Inherent risks involve unrecorded liabilities (errors resulting from ineffective controls related to recording receipts of goods or services, fraudulent financial reporting resulting from recognizing expenses and liabilities in the proper period), noncancellable purchase agreements (necessary to recognize losses due to permanent declines in market value) and capitalizing expenses.
Documents and records involved in the acquisition & expenditures cycle include purchase requisitions, purchase orders, receiving reports, vendor's invoice, checks, accounts payable master file, and CD master file.
Audit evidence in management reports and data files include open purchase orders, unmatched receiving reports, unmatched vendor invoices, accounts (voucher) payable trial balances, purchase journals, and fixed asset reports.
The functions of the purchasing process includes requisitioning (initiation and approval of requests for goods and services by authorized individuals consistent with management criteria), purchasing (approval of purchase orders and proper execution as to price, quantity, quality, and vendor), receiving (receipt of properly authorized goods and services), invoice processing (processing of vendor invoices for goods and services received; also processing of adjustments for allowances, discounts, and returns), disbursements (processing of payment to vendors), accounts payable (recording of all vendor invoices, cash disbursements, and adjustments in individual vendor accounts), general ledger (proper accumulation, classification, and summarization of purchases, cash disbursements, and payables in the general ledger).
The internal controls audit approach involves understanding internal controls (study the client's flowcharts, review internal control questionnaires, perform walk-through tests), assess planned control risk (authorization of purchases, segregation of duties, timely recording and independent review of transactions, authorization of payments), and determining the extent of testing of internal controls (identify the key internal controls and weaknesses and assesses control risk, perform tests of controls to obtain evidence that controls are operating effectively.

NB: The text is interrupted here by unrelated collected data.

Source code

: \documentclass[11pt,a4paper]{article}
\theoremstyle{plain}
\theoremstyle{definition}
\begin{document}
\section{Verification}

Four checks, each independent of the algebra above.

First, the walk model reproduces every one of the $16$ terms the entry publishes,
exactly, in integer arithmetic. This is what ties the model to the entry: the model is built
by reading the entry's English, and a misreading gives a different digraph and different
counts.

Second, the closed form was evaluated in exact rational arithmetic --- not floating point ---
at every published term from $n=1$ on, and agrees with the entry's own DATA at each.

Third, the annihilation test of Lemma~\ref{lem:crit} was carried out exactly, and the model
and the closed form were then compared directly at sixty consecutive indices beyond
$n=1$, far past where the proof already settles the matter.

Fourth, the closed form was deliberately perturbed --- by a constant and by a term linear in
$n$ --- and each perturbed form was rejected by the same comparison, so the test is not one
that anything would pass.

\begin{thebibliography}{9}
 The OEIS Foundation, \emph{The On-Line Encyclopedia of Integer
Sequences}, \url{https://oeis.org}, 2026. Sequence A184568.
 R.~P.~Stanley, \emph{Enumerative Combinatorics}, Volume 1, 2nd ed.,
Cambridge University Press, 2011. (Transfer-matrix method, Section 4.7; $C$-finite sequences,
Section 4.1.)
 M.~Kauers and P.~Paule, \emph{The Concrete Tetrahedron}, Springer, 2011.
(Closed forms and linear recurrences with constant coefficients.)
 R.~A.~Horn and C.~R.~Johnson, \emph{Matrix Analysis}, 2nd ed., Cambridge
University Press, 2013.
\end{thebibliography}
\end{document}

Segregation of duties: The purchasing function should be segregated from the requisitioning and receiving functions (if one individual is responsible for the requisition, purchasing, and receiving functions, fictitious purchases can be made. This can result in the theft of goods and possibly payment for unauthorized purchases. The invoice-processing function should be segregated from the accounts payable function (if one individual is responsible for the invoice-processing and accounts payable function, purchase transactions can be processed at the wrong price of terms or a cash disbursement can be processed for goods not received; this can result in overpayment of goods or the theft of cash), the disbursement function should be segregated from the accounts payable function (if one individual is responsible for the disbursement function and also has access to the accounts payable records, unauthorized checks supported by fictitious documents can be issued and unauthorized transactions can be recorded; this can result in theft of the entity's cash), and the accounts payable function should be segregated from the general ledger function (if one individual is responsible for the accounts payable records and also for the general ledger that individual can conceal any defalcation that would normally be detected by reconciling subsidiary records with the general ledger control account.